Transcribe exactly the lines that fall between the one holding "Полная киральная алгебра" and the one holding "Заметим, что генераторы", inclusive, from the entries below.

________________________________________

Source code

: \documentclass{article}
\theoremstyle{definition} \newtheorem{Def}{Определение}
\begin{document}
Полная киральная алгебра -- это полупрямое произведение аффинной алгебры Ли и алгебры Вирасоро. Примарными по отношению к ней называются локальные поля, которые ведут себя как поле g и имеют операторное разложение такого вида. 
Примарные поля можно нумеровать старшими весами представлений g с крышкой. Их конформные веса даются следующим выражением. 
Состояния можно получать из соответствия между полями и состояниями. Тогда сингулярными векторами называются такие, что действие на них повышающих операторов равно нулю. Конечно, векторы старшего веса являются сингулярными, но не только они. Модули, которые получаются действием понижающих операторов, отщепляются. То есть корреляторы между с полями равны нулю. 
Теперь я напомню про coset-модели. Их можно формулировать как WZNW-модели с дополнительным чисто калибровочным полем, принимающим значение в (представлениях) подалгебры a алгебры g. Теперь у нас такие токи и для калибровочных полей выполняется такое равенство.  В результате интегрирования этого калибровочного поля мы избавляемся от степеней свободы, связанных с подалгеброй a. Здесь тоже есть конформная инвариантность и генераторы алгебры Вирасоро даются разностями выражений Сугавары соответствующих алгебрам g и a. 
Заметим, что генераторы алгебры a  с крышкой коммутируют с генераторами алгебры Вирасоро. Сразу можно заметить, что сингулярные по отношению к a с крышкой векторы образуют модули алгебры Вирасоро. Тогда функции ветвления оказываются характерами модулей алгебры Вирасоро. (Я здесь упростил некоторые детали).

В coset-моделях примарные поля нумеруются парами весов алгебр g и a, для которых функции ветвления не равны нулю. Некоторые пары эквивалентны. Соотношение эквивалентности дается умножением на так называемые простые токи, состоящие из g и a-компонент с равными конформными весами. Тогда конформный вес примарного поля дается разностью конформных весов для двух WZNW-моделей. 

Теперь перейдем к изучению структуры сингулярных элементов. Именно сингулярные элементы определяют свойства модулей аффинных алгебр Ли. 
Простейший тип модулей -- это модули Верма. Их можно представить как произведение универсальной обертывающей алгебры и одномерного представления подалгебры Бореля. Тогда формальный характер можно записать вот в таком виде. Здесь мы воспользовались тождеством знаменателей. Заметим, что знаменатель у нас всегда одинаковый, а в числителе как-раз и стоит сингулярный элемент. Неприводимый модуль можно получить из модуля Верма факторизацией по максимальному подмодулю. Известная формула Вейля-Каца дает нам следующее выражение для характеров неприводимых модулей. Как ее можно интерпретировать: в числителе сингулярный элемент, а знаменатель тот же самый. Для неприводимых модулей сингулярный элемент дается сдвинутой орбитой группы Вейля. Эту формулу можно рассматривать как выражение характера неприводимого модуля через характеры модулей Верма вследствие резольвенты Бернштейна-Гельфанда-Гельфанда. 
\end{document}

________________________________________

ANSWER TO THIS EXERCISE >>
Полная киральная алгебра -- это полупрямое произведение аффинной алгебры Ли и алгебры Вирасоро. Примарными по отношению к ней называются локальные поля, которые ведут себя как поле g и имеют операторное разложение такого вида. 
Примарные поля можно нумеровать старшими весами представлений g с крышкой. Их конформные веса даются следующим выражением. 
Состояния можно получать из соответствия между полями и состояниями. Тогда сингулярными векторами называются такие, что действие на них повышающих операторов равно нулю. Конечно, векторы старшего веса являются сингулярными, но не только они. Модули, которые получаются действием понижающих операторов, отщепляются. То есть корреляторы между с полями равны нулю. 
Теперь я напомню про coset-модели. Их можно формулировать как WZNW-модели с дополнительным чисто калибровочным полем, принимающим значение в (представлениях) подалгебры a алгебры g. Теперь у нас такие токи и для калибровочных полей выполняется такое равенство.  В результате интегрирования этого калибровочного поля мы избавляемся от степеней свободы, связанных с подалгеброй a. Здесь тоже есть конформная инвариантность и генераторы алгебры Вирасоро даются разностями выражений Сугавары соответствующих алгебрам g и a. 
Заметим, что генераторы алгебры a  с крышкой коммутируют с генераторами алгебры Вирасоро. Сразу можно заметить, что сингулярные по отношению к a с крышкой векторы образуют модули алгебры Вирасоро. Тогда функции ветвления оказываются характерами модулей алгебры Вирасоро. (Я здесь упростил некоторые детали).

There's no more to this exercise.